As temperatures get colder, snowmaking guns can become much more productive if more water is allowed to flow through them. But in the past, allowing more water to flow through a gun as temperatures dropped involved a manual adjustment of the valve through which the water flows. The science was less than exact.

“These new guns have onboard weather stations, so they have a gauge that senses temperature and relative humidity,” Johnson said. “As it gets colder, they turn themselves up, and as it gets warmer, they turn themselves down.”

Much of the new snowmaking technology is focused on higher elevation runs, which see colder temperatures and are therefore ideal for early season snowmaking. With Mid-Vail being 2,000 feet higher and sometimes as much as 10 degrees colder than Lionshead, the top of Gondola One will become the new base area at Vail, allowing the mountain to open earlier in the future.

“At Mid-Vail we have Swingsville, a real beginner product, which we didn’t have before,” Johnson said. “And Ramshorn is a real blue trail, so the quality of the product will be much better than we had before, over on Lionshead.”

But lower elevation runs like Bear Tree and the beginner terrain at Golden Peak were both important to the project, as well.

“We upgraded the technology (on Bear Tree) to help that early-season connection, to help everybody get back to town,” Johnson said.

After the Mid-Vail area, Vail intends to open Chair 8 and Chair 2, Cub’s Way, Columbine and Meadows, so that Swingsville and Ramshorn can be accessed easily from Lionshead.

“It will create the link-ups to other parts of the mountain quicker for us,” Johnson said.

Purpose-built ‘swing arm’ gun

As many of Vail’s crucial connection points are roads, a new technology was needed to better cover those roads with snow. Johnson said the resort thought long and hard about how to replace its old method of covering roads, where ground guns were moved around the mountain.

“With ground guns, you have hoses above the ground that you have to dig out when it snows,” Johnson said. “You’ve got to dig out and move the gun and the hose, and it’s just a huge amount of labor. … It was critical for Vail Mountain that we had a tool to cover roads better, and more quickly.”

Working with its supplier, Vail came up with a new technology that it’s calling a swing arm gun.

“Now you can come down, turn the swing arm gun on at the hydrant, and just keep walking,” Johnson said. “You can direct them easily, and once they’re adjusted and pointed in the right direction, you can turn them on and off almost as quickly as you can walk down the trail.”

Johnson said having the guns in fixed locations, yet highly adjustable through the swing arm, will make one of the hardest jobs on the mountain — that of a snowmaker — significantly easier.

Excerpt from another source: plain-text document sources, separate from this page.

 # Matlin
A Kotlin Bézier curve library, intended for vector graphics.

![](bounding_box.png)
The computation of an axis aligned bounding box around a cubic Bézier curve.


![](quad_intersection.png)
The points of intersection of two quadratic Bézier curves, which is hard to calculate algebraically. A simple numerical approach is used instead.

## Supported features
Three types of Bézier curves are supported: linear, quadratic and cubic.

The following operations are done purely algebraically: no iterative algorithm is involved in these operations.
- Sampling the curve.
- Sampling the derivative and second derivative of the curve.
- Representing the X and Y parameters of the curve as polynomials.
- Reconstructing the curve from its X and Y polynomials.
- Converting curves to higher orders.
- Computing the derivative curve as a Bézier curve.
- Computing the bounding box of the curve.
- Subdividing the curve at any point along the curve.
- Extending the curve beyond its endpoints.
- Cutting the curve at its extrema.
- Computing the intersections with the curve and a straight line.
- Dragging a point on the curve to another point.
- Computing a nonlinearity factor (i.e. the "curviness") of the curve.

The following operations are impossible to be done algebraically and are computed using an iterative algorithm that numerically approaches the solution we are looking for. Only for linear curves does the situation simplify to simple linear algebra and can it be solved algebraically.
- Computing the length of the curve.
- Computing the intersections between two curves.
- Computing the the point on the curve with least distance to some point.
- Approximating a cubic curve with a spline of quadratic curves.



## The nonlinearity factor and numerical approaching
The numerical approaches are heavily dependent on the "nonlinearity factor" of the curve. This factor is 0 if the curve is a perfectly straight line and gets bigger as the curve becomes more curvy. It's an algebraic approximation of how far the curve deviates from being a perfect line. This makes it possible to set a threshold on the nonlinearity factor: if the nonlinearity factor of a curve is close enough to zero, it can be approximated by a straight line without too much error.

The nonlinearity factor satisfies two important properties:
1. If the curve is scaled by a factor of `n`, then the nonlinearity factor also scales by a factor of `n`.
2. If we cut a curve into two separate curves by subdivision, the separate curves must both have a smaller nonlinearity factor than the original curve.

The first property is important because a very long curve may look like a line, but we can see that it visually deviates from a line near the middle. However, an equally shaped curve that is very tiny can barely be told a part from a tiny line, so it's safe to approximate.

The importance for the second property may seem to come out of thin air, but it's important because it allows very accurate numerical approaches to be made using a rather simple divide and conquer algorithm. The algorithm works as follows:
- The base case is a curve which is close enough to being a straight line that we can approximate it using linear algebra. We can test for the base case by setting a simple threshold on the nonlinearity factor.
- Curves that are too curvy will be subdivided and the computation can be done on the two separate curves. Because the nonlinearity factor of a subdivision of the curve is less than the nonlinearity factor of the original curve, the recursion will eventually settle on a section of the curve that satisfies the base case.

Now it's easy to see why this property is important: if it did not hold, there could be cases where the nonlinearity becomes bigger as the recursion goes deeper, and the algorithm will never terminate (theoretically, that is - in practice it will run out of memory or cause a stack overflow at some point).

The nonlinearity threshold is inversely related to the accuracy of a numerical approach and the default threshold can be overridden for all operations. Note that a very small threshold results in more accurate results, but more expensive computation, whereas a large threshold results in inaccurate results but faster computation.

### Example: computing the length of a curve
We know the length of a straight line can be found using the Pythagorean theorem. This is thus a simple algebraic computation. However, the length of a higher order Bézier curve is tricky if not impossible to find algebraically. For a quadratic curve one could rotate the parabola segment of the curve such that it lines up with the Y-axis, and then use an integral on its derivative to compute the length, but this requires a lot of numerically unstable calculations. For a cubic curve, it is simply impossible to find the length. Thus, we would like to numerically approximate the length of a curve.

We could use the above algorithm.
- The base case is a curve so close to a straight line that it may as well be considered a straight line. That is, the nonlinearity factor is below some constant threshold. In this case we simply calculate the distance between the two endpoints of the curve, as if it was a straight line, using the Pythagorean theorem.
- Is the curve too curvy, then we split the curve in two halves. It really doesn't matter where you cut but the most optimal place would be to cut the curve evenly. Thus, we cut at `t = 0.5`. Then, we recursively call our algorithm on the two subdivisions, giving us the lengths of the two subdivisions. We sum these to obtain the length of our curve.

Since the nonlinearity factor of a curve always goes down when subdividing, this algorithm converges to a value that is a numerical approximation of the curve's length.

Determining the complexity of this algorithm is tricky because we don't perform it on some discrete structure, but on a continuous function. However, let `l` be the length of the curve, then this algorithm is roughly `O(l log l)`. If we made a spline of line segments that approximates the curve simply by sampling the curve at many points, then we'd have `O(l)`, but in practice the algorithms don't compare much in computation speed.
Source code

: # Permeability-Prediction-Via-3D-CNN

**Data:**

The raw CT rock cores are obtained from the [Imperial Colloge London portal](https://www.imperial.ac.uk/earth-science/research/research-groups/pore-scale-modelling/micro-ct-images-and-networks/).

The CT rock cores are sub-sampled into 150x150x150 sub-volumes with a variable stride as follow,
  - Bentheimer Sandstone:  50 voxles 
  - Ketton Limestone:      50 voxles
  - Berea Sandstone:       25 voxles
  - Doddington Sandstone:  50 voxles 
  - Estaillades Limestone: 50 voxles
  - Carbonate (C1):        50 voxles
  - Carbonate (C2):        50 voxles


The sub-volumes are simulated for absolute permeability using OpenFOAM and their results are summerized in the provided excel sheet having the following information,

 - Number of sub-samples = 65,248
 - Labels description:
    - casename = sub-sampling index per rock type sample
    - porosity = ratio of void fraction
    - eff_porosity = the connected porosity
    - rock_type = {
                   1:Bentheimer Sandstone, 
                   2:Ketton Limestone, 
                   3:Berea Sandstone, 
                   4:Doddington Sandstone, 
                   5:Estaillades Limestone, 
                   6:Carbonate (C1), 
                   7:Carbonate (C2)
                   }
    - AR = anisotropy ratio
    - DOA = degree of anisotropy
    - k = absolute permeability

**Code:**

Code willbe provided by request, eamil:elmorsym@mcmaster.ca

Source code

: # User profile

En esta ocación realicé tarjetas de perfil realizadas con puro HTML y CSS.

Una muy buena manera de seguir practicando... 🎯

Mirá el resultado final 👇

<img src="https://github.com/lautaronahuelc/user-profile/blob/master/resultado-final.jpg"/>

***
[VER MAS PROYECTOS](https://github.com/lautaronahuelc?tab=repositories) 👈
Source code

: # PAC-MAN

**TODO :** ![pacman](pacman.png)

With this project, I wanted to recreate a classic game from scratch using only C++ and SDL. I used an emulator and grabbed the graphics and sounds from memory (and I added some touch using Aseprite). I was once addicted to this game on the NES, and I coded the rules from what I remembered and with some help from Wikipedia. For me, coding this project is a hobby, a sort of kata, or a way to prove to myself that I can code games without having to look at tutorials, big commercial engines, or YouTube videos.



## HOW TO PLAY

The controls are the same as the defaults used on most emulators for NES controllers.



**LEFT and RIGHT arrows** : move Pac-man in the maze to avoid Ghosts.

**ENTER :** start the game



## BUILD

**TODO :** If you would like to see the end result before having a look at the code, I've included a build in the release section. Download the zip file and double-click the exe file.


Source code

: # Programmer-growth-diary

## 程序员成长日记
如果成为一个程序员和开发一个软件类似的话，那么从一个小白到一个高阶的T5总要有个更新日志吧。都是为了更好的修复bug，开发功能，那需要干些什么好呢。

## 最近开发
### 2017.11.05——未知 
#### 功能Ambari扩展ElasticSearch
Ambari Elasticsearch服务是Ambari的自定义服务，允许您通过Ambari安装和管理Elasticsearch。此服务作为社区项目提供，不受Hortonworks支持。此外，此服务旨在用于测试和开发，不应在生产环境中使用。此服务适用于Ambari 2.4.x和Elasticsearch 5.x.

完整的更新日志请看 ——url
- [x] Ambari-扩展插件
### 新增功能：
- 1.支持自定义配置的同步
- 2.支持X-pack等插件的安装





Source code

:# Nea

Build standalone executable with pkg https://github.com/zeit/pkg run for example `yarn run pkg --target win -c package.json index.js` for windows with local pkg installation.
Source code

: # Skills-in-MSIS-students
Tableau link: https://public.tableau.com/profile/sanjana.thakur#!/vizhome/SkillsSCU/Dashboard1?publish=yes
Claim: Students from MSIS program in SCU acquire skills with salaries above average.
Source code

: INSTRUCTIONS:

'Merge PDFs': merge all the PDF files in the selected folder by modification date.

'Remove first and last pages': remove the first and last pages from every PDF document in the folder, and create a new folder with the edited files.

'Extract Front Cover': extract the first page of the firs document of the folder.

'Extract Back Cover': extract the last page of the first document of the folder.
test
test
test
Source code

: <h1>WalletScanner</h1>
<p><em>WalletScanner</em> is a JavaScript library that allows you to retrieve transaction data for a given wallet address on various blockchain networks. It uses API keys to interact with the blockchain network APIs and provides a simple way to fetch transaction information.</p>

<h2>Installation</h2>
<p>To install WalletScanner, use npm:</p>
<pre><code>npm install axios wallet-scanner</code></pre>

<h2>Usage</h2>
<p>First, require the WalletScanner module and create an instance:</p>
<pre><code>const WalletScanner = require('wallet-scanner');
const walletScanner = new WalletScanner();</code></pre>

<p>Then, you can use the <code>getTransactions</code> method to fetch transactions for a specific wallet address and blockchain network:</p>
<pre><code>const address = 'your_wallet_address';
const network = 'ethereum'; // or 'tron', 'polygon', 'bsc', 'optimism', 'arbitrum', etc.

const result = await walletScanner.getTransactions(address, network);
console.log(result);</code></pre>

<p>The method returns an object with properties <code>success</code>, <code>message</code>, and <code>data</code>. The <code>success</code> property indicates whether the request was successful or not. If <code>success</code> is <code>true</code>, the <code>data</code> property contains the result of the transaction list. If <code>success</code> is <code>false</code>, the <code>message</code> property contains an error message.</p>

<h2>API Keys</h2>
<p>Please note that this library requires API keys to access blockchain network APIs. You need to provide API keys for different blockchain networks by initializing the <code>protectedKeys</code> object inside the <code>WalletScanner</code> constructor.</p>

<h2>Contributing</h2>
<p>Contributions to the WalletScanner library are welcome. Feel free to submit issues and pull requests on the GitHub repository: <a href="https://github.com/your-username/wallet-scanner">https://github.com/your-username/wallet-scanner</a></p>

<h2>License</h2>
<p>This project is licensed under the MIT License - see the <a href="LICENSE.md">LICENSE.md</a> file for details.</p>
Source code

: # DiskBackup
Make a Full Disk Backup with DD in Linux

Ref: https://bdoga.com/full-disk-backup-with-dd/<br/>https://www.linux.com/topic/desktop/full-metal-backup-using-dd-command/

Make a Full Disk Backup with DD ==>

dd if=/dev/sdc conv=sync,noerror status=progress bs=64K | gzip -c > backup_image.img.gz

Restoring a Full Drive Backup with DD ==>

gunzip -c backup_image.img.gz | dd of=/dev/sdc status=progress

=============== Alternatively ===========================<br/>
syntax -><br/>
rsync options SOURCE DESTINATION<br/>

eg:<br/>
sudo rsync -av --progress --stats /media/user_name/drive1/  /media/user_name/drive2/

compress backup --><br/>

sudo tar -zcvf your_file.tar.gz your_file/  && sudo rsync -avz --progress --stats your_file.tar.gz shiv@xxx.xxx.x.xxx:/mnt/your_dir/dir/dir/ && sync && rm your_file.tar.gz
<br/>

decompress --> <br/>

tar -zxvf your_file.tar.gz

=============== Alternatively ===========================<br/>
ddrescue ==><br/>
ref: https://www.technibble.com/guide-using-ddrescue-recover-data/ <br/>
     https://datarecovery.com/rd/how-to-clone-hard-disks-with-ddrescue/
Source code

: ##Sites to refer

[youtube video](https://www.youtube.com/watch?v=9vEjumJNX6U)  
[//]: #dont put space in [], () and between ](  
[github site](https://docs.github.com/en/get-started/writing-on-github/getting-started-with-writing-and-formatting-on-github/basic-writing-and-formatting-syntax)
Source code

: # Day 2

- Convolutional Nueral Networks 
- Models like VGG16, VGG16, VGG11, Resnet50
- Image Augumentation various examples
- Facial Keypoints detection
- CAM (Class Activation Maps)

“A lot of the old way we did things was just plain brutal, physical labor,” Johnson said. “With this new system, we’ve taken that labor out of it, which will more than anything help our snowmakers do a better job quicker, and it will increase the production, because we won’t be relying on the hard labor that they had to do to get these guns set up, moved, taken down and put somewhere else, which was always holding us up as we moved from one place to another.”

Game-changer

Vail Mountain Chief Operating Officer Beth Howard says the technology will be a game-changer for everyone who skis and snowboards on Vail Mountain, and for the local economy which depends on Vail Mountain having a large amount of terrain available in the early season.

“The experience the guest is going to have, when we have all those guns going and we’ve got that great surface down, early season, that’s going to be the magic,” Howard said.

Howard has been trying to get the word out to the community about the positive impact the new snowmaking system will have on all of Vail and Eagle County.

“For me, it was getting out into the community and saying, ‘Hey, you know what this means for all of us?’ We can activate early season. It’s going to be more terrain than they’ve ever had; it’s going to be different,” Howard said.

Johnson said Vail Mountain always had the larger community in mind when envisioning the project.

“It’s going to help in a lot of ways, and it’s bigger than just for Vail Mountain,” he said. “It’s about what we can do in the community.”